Jason Collins has rejoined the Nets with a difference: He becomes the first openly gay athlete in any of America’s four major sports.
There’s lots of symbolism here: The team now plays in Brooklyn, where Jackie Robinson broke the color barrier in baseball. The Nets are owned by Mikhail D. Prokhorov, from Russia, which has taken a tough anti-gay stance. And Collins will wear his regular No. 98, in honor of Matthew Shepard, the college student who was murdered for being gay in 1998.
Collins may soon be joined in pro sports by Michael Sam, who’s just come out and is on-target to be drafted by the NFL.
All of which makes me look prescient for publishing “Water Music,” a novel about four gay athletes and how their shifting rivalries color their personal relationships with one another. (The second novel in “The Games Men Play” series, “In This Place You Hold Me,” is about a gay quarterback’s search for identity and is due next year.)

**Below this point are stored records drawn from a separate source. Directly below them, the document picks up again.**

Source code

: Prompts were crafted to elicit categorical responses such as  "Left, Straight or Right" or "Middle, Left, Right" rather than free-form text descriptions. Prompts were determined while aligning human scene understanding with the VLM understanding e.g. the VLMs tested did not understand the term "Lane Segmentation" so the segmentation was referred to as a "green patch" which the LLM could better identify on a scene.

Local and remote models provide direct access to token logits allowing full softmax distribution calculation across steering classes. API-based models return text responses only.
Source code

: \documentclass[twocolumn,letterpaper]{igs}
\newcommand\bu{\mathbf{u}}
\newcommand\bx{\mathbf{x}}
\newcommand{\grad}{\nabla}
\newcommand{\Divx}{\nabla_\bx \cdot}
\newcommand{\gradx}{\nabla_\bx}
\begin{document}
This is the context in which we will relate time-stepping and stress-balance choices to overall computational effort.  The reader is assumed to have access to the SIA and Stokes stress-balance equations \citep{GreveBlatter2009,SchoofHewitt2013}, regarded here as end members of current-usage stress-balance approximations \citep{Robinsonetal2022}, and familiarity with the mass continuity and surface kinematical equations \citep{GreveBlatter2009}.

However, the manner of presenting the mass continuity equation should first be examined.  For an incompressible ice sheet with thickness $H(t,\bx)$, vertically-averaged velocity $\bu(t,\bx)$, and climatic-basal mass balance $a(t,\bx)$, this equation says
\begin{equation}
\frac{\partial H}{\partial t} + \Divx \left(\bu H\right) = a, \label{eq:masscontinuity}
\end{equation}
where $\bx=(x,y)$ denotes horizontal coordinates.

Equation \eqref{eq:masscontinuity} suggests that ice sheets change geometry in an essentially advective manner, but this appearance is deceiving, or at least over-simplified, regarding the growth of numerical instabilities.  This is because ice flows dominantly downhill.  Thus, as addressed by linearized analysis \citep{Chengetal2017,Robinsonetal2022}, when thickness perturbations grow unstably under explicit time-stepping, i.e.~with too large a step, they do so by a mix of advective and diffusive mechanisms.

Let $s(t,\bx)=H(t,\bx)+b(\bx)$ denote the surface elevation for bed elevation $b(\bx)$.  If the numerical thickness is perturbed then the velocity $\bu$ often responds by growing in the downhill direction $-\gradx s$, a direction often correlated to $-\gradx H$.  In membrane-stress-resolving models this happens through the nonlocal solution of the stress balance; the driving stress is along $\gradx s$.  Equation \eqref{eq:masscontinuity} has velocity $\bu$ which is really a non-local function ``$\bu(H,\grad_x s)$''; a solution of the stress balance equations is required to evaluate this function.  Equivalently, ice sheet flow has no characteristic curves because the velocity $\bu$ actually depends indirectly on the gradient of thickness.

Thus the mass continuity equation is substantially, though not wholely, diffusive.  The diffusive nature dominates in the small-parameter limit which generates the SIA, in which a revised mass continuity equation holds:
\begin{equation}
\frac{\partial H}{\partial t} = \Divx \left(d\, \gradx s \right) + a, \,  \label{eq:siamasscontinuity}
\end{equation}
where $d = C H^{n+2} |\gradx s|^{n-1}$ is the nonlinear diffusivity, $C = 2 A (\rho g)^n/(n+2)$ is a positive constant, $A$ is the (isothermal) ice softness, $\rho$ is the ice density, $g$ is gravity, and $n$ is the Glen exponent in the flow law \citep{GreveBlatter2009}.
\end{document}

The athletes in my books struggle with coming out, partly because this creates literary conflict, partly because I’m not convinced that everyone in the NBA and the NFL who’s now talking the tolerant talk will wind up walking the walk. (Certainly, the homophobic, racist, sexist, misogynistic crap that came out of the recent report on Richie Incognito’s hazing of Jonathan Martin when both played for the Miami Dolphins is dismaying.)
But let’s be glass-half-full types, shall we, remain cautiously optimistic and say God speed, Jason Collins and Michael Sam.